By deducing the kinds of motions that are logically possible given the Fundamental Postulates of the Reciprocal System of Theory, Larson shows that he can develop a hypothetical universe of expanding space and of expanding time, an expansion he designates as the Progression. Taking the development further produces theoretical entities with theoretical properties that can be identified with experimental photons and other particles radiating in all directions at the speed of light. Extending the theory still further enables him to formulate other hypothetical entities with the properties of mass, which gravitate and concentrate into large aggregates of matter. The contention between the opposing motions of mass (gravity) on the one hand, and the Progression of space and time on the other hand, give the theoretical universe of the RST its large-scale structure, and the theoretical matter of the RST its small-scale atomic and molecular structure. Although, in this brief introductory tutorial, it is only possible to outline a few of the basic features of the theory, the detailed development published by Mr. Larson deduces many aspects of nature from the theory, predicts physical discoveries and even calculates actual values such as electric charge, inter-atomic distances in elements and compounds, and produces the periodic table of elements.
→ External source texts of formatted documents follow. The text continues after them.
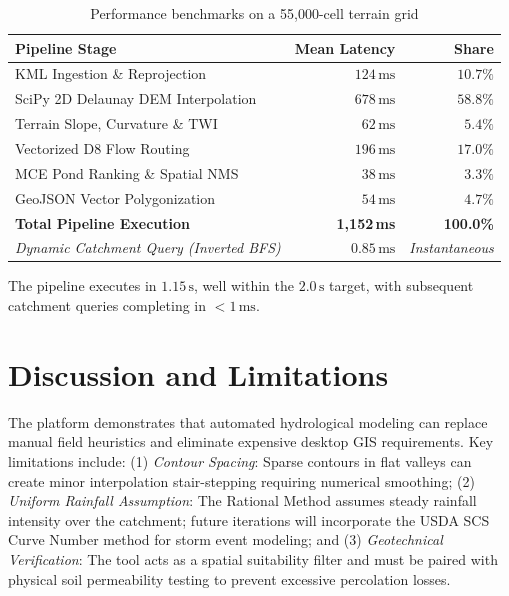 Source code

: \documentclass[manuscript,screen,review]{acmart}
\begin{document}
\begin{table}[h]
  \small
  \caption{Performance benchmarks on a 55,000-cell terrain grid}
  \label{tab:benchmarks}
  \begin{tabular}{lrr}
    \toprule
    Pipeline Stage & Mean Latency & Share \\
    \midrule
    KML Ingestion \& Reprojection & $124\,\text{ms}$ & $10.7\%$ \\
    SciPy 2D Delaunay DEM Interpolation & $678\,\text{ms}$ & $58.8\%$ \\
    Terrain Slope, Curvature \& TWI & $62\,\text{ms}$ & $5.4\%$ \\
    Vectorized D8 Flow Routing & $196\,\text{ms}$ & $17.0\%$ \\
    MCE Pond Ranking \& Spatial NMS & $38\,\text{ms}$ & $3.3\%$ \\
    GeoJSON Vector Polygonization & $54\,\text{ms}$ & $4.7\%$ \\
    \midrule
    \textbf{Total Pipeline Execution} & \textbf{1,152\,ms} & \textbf{100.0\%} \\
    \bottomrule
    \emph{Dynamic Catchment Query (Inverted BFS)} & \emph{$0.85\,\text{ms}$} & \emph{Instantaneous} \\
    \bottomrule
  \end{tabular}
\end{table}

The pipeline executes in $1.15\,\text{s}$, well within the $2.0\,\text{s}$ target, with subsequent catchment queries completing in $<1\,\text{ms}$.

\section{Discussion and Limitations}
\label{sec:discussion}
The platform demonstrates that automated hydrological modeling can replace manual field heuristics and eliminate expensive desktop GIS requirements. Key limitations include: (1) \emph{Contour Spacing}: Sparse contours in flat valleys can create minor interpolation stair-stepping requiring numerical smoothing; (2) \emph{Uniform Rainfall Assumption}: The Rational Method assumes steady rainfall intensity over the catchment; future iterations will incorporate the USDA SCS Curve Number method for storm event modeling; and (3) \emph{Geotechnical Verification}: The tool acts as a spatial suitability filter and must be paired with physical soil permeability testing to prevent excessive percolation losses.
\end{document}

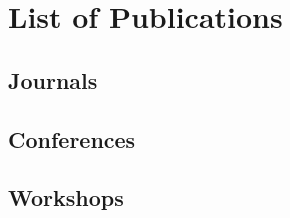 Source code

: \chapter*{List of Publications}
\label{publications}



\section*{Journals}

\begin{etaremune}
  {\small
    \item \ralovercoming
    \item \ralsampling
    \item \trodynamic
    \item \tcdsactive
  }
\end{etaremune}

\section*{Conferences}

\begin{etaremune}
  {\small
    \item \rssdemo
    \item \mrsmulti
    \item \icraautotuning
    \item \icracoupled
  }
\end{etaremune}

\section*{Workshops}

\begin{etaremune}
  {\small
    \item \irosbench
  }
\end{etaremune}






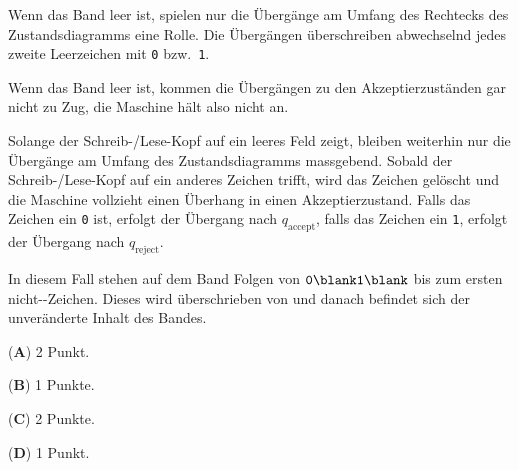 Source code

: \begin{loesung}
\begin{teilaufgaben}
\item 
Wenn das Band leer ist, spielen nur die Übergänge am Umfang des Rechtecks
des Zustandsdiagramms eine Rolle.
Die Übergängen überschreiben abwechselnd jedes zweite Leerzeichen mit
\texttt{0} bzw.~\texttt{1}.
\item
Wenn das Band leer ist, kommen die Übergängen zu den Akzeptierzuständen
gar nicht zu Zug, die Maschine hält also nicht an.
\item
Solange der Schreib-/Lese-Kopf auf ein leeres Feld zeigt, bleiben
weiterhin nur die Übergänge am Umfang des Zustandsdiagramms massgebend.
Sobald der Schreib-/Lese-Kopf auf ein anderes Zeichen trifft, wird das
Zeichen gelöscht und die Maschine vollzieht einen Überhang in einen
Akzeptierzustand.
Falls das Zeichen ein \texttt{0} ist, erfolgt der Übergang nach
$q_\text{accept}$, falls das Zeichen ein \texttt{1}, erfolgt der Übergang
nach $q_{\text{reject}}$.
\item
In diesem Fall stehen auf dem Band Folgen von $\texttt{0\blank1\blank}$
bis zum ersten nicht-\blank-Zeichen.
Dieses wird überschrieben von \blank{} und danach befindet sich der
unveränderte Inhalt des Bandes.
\qedhere
\end{teilaufgaben}
\end{loesung}

\begin{bewertung}
\begin{teilaufgaben}
\item
({\bf A}) 2 Punkt.
\item
({\bf B}) 1 Punkte.
\item
({\bf C}) 2 Punkte.
\item
({\bf D}) 1 Punkt.
\end{teilaufgaben}
\end{bewertung}

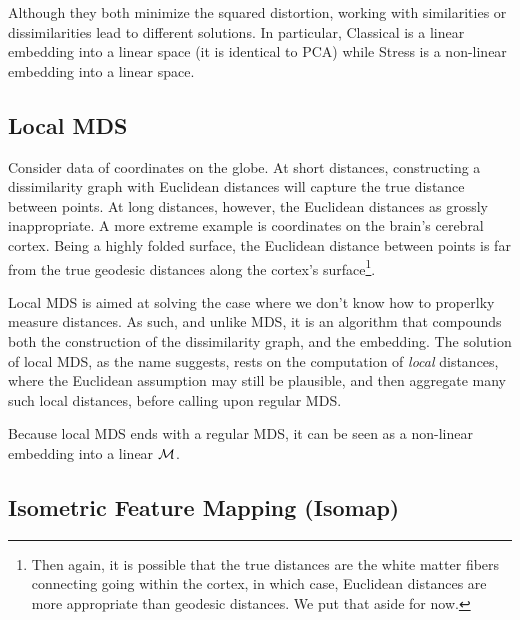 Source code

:\documentclass[12pt,a4paper]{article}
\begin{document}
\begin{remark}
	Although they both minimize the squared distortion, working with similarities or dissimilarities lead to different solutions. 
	In particular, Classical is a linear embedding into a linear space (it is identical to PCA) while Stress is a non-linear embedding into a linear space. 
\end{remark}




\subsection{Local MDS}
\label{sec:localMDS}

\begin{example}
\label{ex:non-euclidean}
	Consider data of coordinates on the globe. 
	At short distances, constructing a dissimilarity graph with Euclidean distances will capture the true distance between points. 
	At long distances, however, the Euclidean distances as grossly inappropriate. 
	A more extreme example is coordinates on the brain's cerebral cortex.
	Being a highly folded surface, the Euclidean distance between points is far from the true geodesic distances along the cortex's surface\footnote{Then again, it is possible that the true distances are the white matter fibers connecting going within the cortex, in which case, Euclidean distances are more appropriate than geodesic distances. We put that aside for now.}.
\end{example}

Local MDS is aimed at solving the case where we don't know how to properlky measure distances. 
As such, and unlike MDS, it is an algorithm that compounds both the construction of the dissimilarity graph, and the embedding. 
The solution of local MDS, as the name suggests, rests on the computation of \emph{local} distances, where the Euclidean assumption may still be plausible, and then aggregate many such local distances, before calling upon regular MDS.

Because local MDS ends with a regular MDS, it can be seen as a non-linear embedding into a linear $\mathcal{M}$.





\subsection{Isometric Feature Mapping (Isomap)}
\label{sec:isomap}
\end{document}
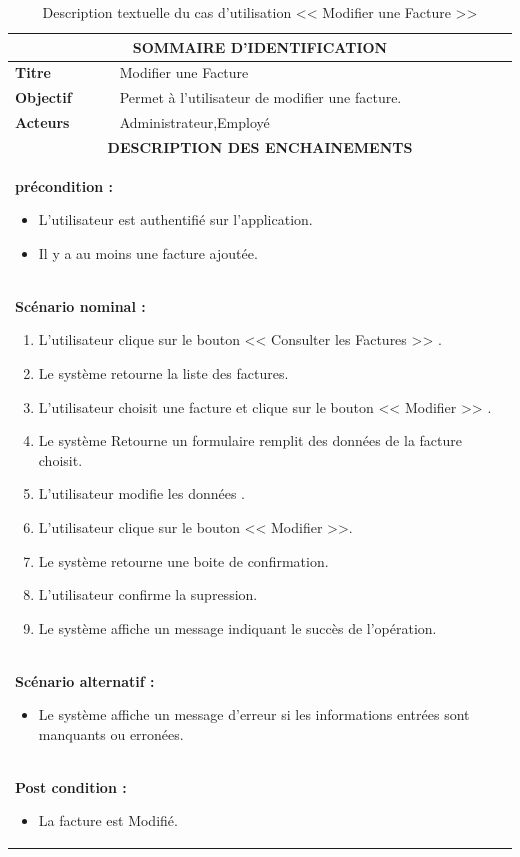 \documentclass[12pt]{report}
\begin{document}
\begin{table}[H]
\centering
\def\arraystretch{2}
\begin{tabular}{|p{2.5cm}|p{14.5cm}|}
   \hline
   \multicolumn{2}{|c|}{
   \textbf{SOMMAIRE D'IDENTIFICATION}
   } \\
   \hline
    \textbf{Titre}  &  Modifier une Facture  \\
   \hline
   \textbf{Objectif}  &  Permet à l'utilisateur de modifier une facture.  \\
   \hline
    \textbf{Acteurs}  &  Administrateur,Employé\\
   \hline
   \multicolumn{2}{|c|}{\textbf{DESCRIPTION DES ENCHAINEMENTS} } \\
   \hline
   \multicolumn{2}{|p{17cm}|}{\textbf{ précondition : }
   \begin{itemize}[label={$\bullet$}]
      \item  L'utilisateur est authentifié sur l'application. 
      \item   Il y a au moins une facture ajoutée. 
   \end{itemize}} \\
   \hline
   \multicolumn{2}{|p{17cm}|}{\textbf{ Scénario nominal : }
   \begin{enumerate}
      \item  L'utilisateur clique sur le bouton << Consulter les Factures >> .
      \item  Le système retourne la liste des factures.
      \item  L'utilisateur choisit une facture et clique sur le bouton << Modifier >> .
      \item  Le système Retourne un formulaire remplit des données de la facture choisit. 
      \item  L'utilisateur modifie les données .
      \item  L'utilisateur clique sur le bouton << Modifier >>.
      \item  Le système retourne une boite de confirmation.
      \item  L'utilisateur confirme la supression.
      \item  Le système affiche un message indiquant le succès de l'opération.
      
   \end{enumerate}} \\
   \hline
   \multicolumn{2}{|p{17cm}|}{\textbf{Scénario alternatif : }
   \begin{itemize}[label={$\bullet$}]
      \item  Le système affiche un message d'erreur si les  informations entrées sont manquants ou erronées.     
   \end{itemize}} \\
   \hline
   \multicolumn{2}{|p{17cm}|}{\textbf{ Post condition : }
   \begin{itemize}[label={$\bullet$}]
      \item  La facture est Modifié.
   \end{itemize}} \\
   \hline
\end{tabular}
\caption{Description textuelle du cas d'utilisation << Modifier une Facture >>}
\end{table}
\end{document}
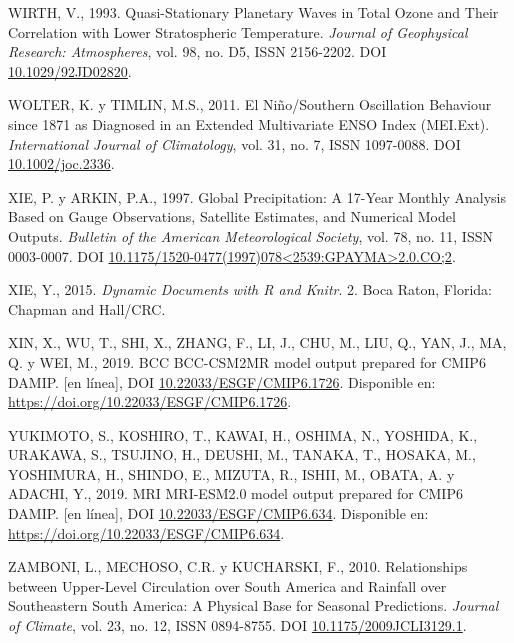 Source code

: \documentclass[12pt,oneside,a4paper]{reedthesis}
\newlength{\cslhangindent}
\newenvironment{CSLReferences}[2] %
 {%
  \setlength{\parindent}{0pt}
  \ifodd #1 \everypar{\setlength{\hangindent}{\cslhangindent}}\ignorespaces\fi
  \ifnum #2 > 0
  \setlength{\parskip}{#2\baselineskip}
  \fi
 }%
 {}
\begin{document}
\begin{CSLReferences}{1}{0}
\leavevmode{}%
WIRTH, V., 1993. Quasi-Stationary Planetary Waves in Total Ozone and Their Correlation with Lower Stratospheric Temperature. \emph{Journal of Geophysical Research: Atmospheres}, vol. 98, no. D5, ISSN 2156-2202. DOI \href{https://doi.org/10.1029/92JD02820}{10.1029/92JD02820}.

\leavevmode{}%
WOLTER, K. y TIMLIN, M.S., 2011. El {Ni{ñ}o}/{Southern Oscillation} Behaviour since 1871 as Diagnosed in an Extended Multivariate {ENSO} Index ({MEI}.Ext). \emph{International Journal of Climatology}, vol. 31, no. 7, ISSN 1097-0088. DOI \href{https://doi.org/10.1002/joc.2336}{10.1002/joc.2336}.

\leavevmode{}%
XIE, P. y ARKIN, P.A., 1997. Global {Precipitation}: {A} 17-{Year Monthly Analysis Based} on {Gauge Observations}, {Satellite Estimates}, and {Numerical Model Outputs}. \emph{Bulletin of the American Meteorological Society}, vol. 78, no. 11, ISSN 0003-0007. DOI \href{https://doi.org/10.1175/1520-0477(1997)078\%3C2539:GPAYMA\%3E2.0.CO;2}{10.1175/1520-0477(1997)078\textless2539:GPAYMA\textgreater2.0.CO;2}.

\leavevmode{}%
XIE, Y., 2015. \emph{Dynamic Documents with {R} and Knitr}. 2. Boca Raton, Florida: {Chapman and Hall/CRC}.

\leavevmode{}%
XIN, X., WU, T., SHI, X., ZHANG, F., LI, J., CHU, M., LIU, Q., YAN, J., MA, Q. y WEI, M., 2019. BCC BCC-CSM2MR model output prepared for CMIP6 DAMIP. {[}en línea{]}, DOI \href{https://doi.org/10.22033/ESGF/CMIP6.1726}{10.22033/ESGF/CMIP6.1726}. Disponible en: \url{https://doi.org/10.22033/ESGF/CMIP6.1726}.

\leavevmode{}%
YUKIMOTO, S., KOSHIRO, T., KAWAI, H., OSHIMA, N., YOSHIDA, K., URAKAWA, S., TSUJINO, H., DEUSHI, M., TANAKA, T., HOSAKA, M., YOSHIMURA, H., SHINDO, E., MIZUTA, R., ISHII, M., OBATA, A. y ADACHI, Y., 2019. MRI MRI-ESM2.0 model output prepared for CMIP6 DAMIP. {[}en línea{]}, DOI \href{https://doi.org/10.22033/ESGF/CMIP6.634}{10.22033/ESGF/CMIP6.634}. Disponible en: \url{https://doi.org/10.22033/ESGF/CMIP6.634}.

\leavevmode{}%
ZAMBONI, L., MECHOSO, C.R. y KUCHARSKI, F., 2010. Relationships between {Upper-Level Circulation} over {South America} and {Rainfall} over {Southeastern South America}: {A Physical Base} for {Seasonal Predictions}. \emph{Journal of Climate}, vol. 23, no. 12, ISSN 0894-8755. DOI \href{https://doi.org/10.1175/2009JCLI3129.1}{10.1175/2009JCLI3129.1}.


\end{CSLReferences}
\end{document}

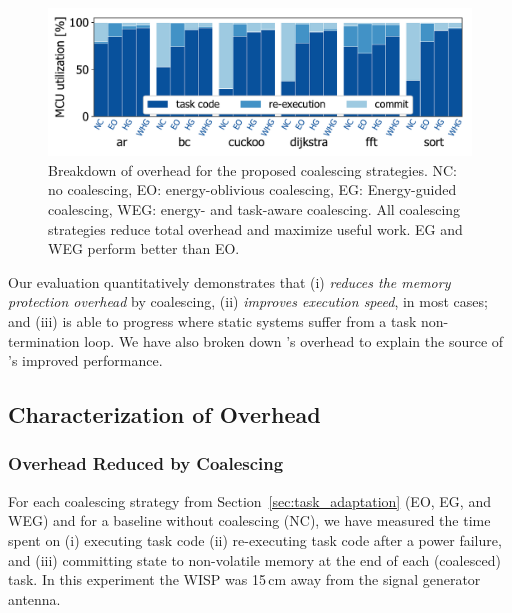 \begin{figure}
	\centering
	\includegraphics[width=\columnwidth]{figures/coalEfficiency}
    \caption{Breakdown of overhead for the proposed coalescing strategies.
NC: no coalescing, EO: energy-oblivious coalescing, EG: Energy-guided coalescing, WEG:
energy- and task-aware coalescing. All coalescing strategies reduce total
overhead and maximize useful work. EG and WEG perform better than EO.}
	\label{fig:overallOverheadBreakdown}
\end{figure}
%
Our evaluation quantitatively demonstrates that \sys (i) \emph{reduces the memory
protection overhead} by coalescing, (ii) \emph{improves execution speed}, in most cases; %
and (iii) \sys is able to progress where static systems suffer from a task non-termination loop. 
We have also broken down \sys's overhead to explain the source of \sys's improved performance.
%
\subsection{Characterization of Overhead}
\label{sec:coala_overhead}

\subsubsection{Overhead Reduced by Coalescing}
\label{sec:overhead-coalescing}

For each coalescing strategy from Section~\ref{sec:task_adaptation} (EO, EG,
and WEG) and for a baseline without coalescing (NC), we have measured the time
spent on (i) executing task code (ii) re-executing task code after a power failure, and
(iii) committing state to non-volatile memory at the end of each (coalesced)
task.  In this experiment the WISP was 15\,cm away from the signal generator
antenna.

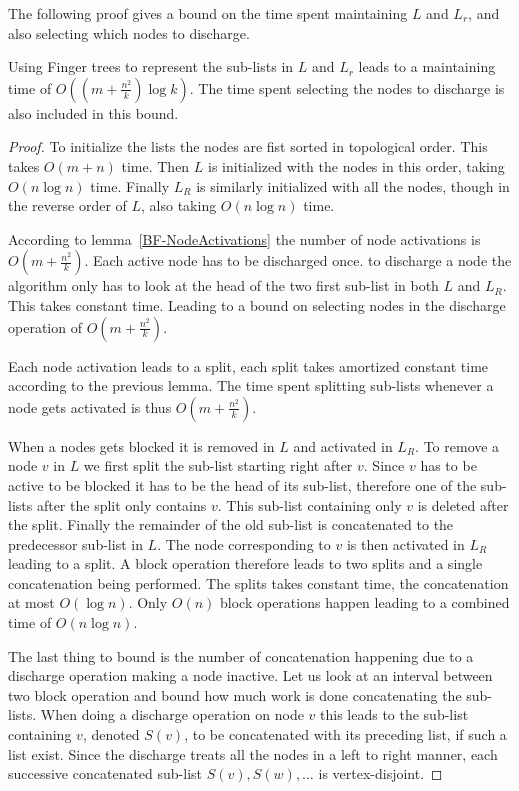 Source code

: The following proof gives a bound on the time spent maintaining $L$ and $L_r$, and also selecting which nodes to discharge.
\begin{lemma}
	Using Finger trees to represent the sub-lists in $L$ and $L_r$ leads to a maintaining time of $O((m+\frac{n^2}{k})\log{k})$. 
	The time spent selecting the nodes to discharge is also included in this bound.
\end{lemma}
\begin{proof}
	
	To initialize the lists the nodes are fist sorted in topological order. This takes $O(m+n)$ time. Then $L$ is initialized
	with the nodes in this order, taking $O(n\log{n})$ time. Finally $L_R$ is similarly initialized with all the nodes,
	though in the reverse order of $L$, also taking $O(n\log{n})$ time.
	
	According to lemma~\ref{BF-NodeActivations} the number of node activations is $O(m+\frac{n^2}{k})$. Each active node
	has to be discharged once. to discharge a node the algorithm only has to look at the head of the two first sub-list
	in both $L$ and $L_R$. This takes constant time. Leading to a bound on selecting nodes in the discharge operation of
	$O(m+\frac{n^2}{k})$.
	
	Each node activation leads to a split, each split takes amortized constant time according to the previous lemma.
	The time spent splitting sub-lists whenever a node gets activated is thus $O(m+\frac{n^2}{k})$. 
	
	When a nodes gets blocked it is removed in $L$ and activated in $L_R$. To remove a node $v$ in $L$ we first split
	the sub-list starting right after $v$. Since $v$ has to be active to be blocked it has to be the head of its sub-list,
	therefore one of the sub-lists after the split only contains $v$. This sub-list containing only $v$ is deleted after the split. 
	Finally the remainder of the old sub-list is concatenated to the predecessor sub-list in $L$. The node corresponding to $v$ is then 
	activated in $L_R$ leading to a split. A block operation therefore leads to two splits and a single concatenation being performed.
	The splits takes constant time, the concatenation at most $O(\log{n})$. Only $O(n)$ block operations happen leading to a combined time
	of $O(n\log{n})$.
	
	The last thing to bound is the number of concatenation happening due to a discharge operation making a node inactive. 
	Let us look at an interval between two block operation and bound how much work is done concatenating the sub-lists.
	When doing a discharge operation on node $v$ this leads to the sub-list containing $v$, denoted $S(v)$, to be
	concatenated with its preceding list, if such a list exist. Since the discharge treats all the nodes in a left to right manner, 
	each successive concatenated sub-list $S(v),S(w),\dots$ is vertex-disjoint. 
	

\end{proof}
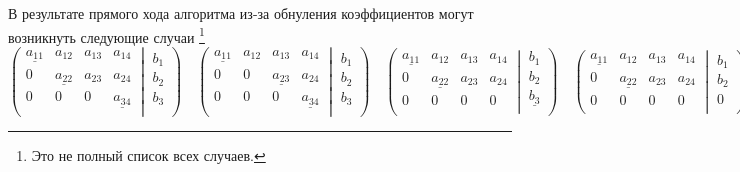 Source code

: В результате прямого хода алгоритма из-за обнуления коэффициентов могут возникнуть следующие случаи%
\footnote{Это не полный список всех случаев.}
\[
\left(\left.
\begin{matrix}
\underline{a_{11}}& a_{12}&a_{13}& a_{14}\\
0& \underline{a_{22}}&a_{23}& a_{24}\\
0& 0&0& \underline{a_{34}}\\
\end{matrix}
\:\right|\:
\begin{matrix}
b_1\\
b_2\\
b_3\\
\end{matrix}
\right)
\quad
\left(\left.
\begin{matrix}
\underline{a_{11}}& a_{12}&a_{13}& a_{14}\\
0& 0&\underline{a_{23}}& a_{24}\\
0& 0&0& \underline{a_{34}}\\
\end{matrix}
\:\right|\:
\begin{matrix}
b_1\\
b_2\\
b_3\\
\end{matrix}
\right)
\quad
\left(\left.
\begin{matrix}
\underline{a_{11}}& a_{12}&a_{13}& a_{14}\\
0& \underline{a_{22}}&a_{23}& a_{24}\\
0& 0&0& 0\\
\end{matrix}
\:\right|\:
\begin{matrix}
b_1\\
b_2\\
\underline{b_3}\\
\end{matrix}
\right)
\quad
\left(\left.
\begin{matrix}
\underline{a_{11}}& a_{12}&a_{13}& a_{14}\\
0& \underline{a_{22}}&a_{23}& a_{24}\\
0& 0&0& 0\\
\end{matrix}
\:\right|\:
\begin{matrix}
b_1\\
b_2\\
0\\
\end{matrix}
\right)
\]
It is interesting to note that while the state of physical theory today seems to be in turmoil and some physicists are openly speaking of their ‘ great embarassment’ as experimental data continues to make the universe of matter appear ‘preposterous’ in the light of current theory, the RST offers a radical alternative. In fact, many are of the opinion that things are so bad that the only way out is to find a completely new basis for physical theory. Perhaps a universe of motion is just what they need to consider, for many problems confronting the theorists today, such as the origin and nature of the problems causing physicists to postulate the existence of new forms of exotic matter and energy such as ‘dark matter’ amd ‘dark energy,’ which are now considered to be the greatest challenge facing modern physicists, are easily and straightforwardly explained in the RST without the need for ad hoc inventions such as Einstein’s revived ‘Cosmological constant,’ (the correct value of which is proving to be impossible to calculate with existing theory) or other, more recent attempts, to deal with the new developments.
In the universe of motion, there also is no conflict between the Euclidian geometry of the universe (as seen in the Cosmic Microwave Background (CMB) measurements, and other recent experiments) and the density of matter in the universe, since the density of matter does not affect the geometry of the universe in the RST. Space only has properties that are affected by matter in Einstein’s equations, but in the RST space can have no properties or even any meaning apart from the equations of motion. In the RST, there also is no need for other ad hoc theories such as the ‘Big Bang,’ ‘Inflation,’ ‘Quintessence,’ etc. to explain the values of cosmological parameters and the large-scale structure of the universe. In a universe of motion the universe, though dynamic, is cyclic and the ‘great coincidence’ of the relative balance between its matter and energy content presents no problem at all since the expansion of the universe happens without a ‘Big Bang’ and the proportions of matter and energy may be continual and unending or not, but there is no need for an adhoc invention such as the ‘anthropic principle’ to explain it.
Whether it’s the challenge of explaining what is the repulsive force that causes the expansion of the universe or what is the attractive force that causes gravity, Larson’s proposed universe of motion theory, the RST, presents a compelling case. In fact, in light of Mr. Larson’s discoveries, maybe all that is needed today to meet these many serious challenges in physics, is a re-examination of the fundamentals of physics, namely the nature of motion.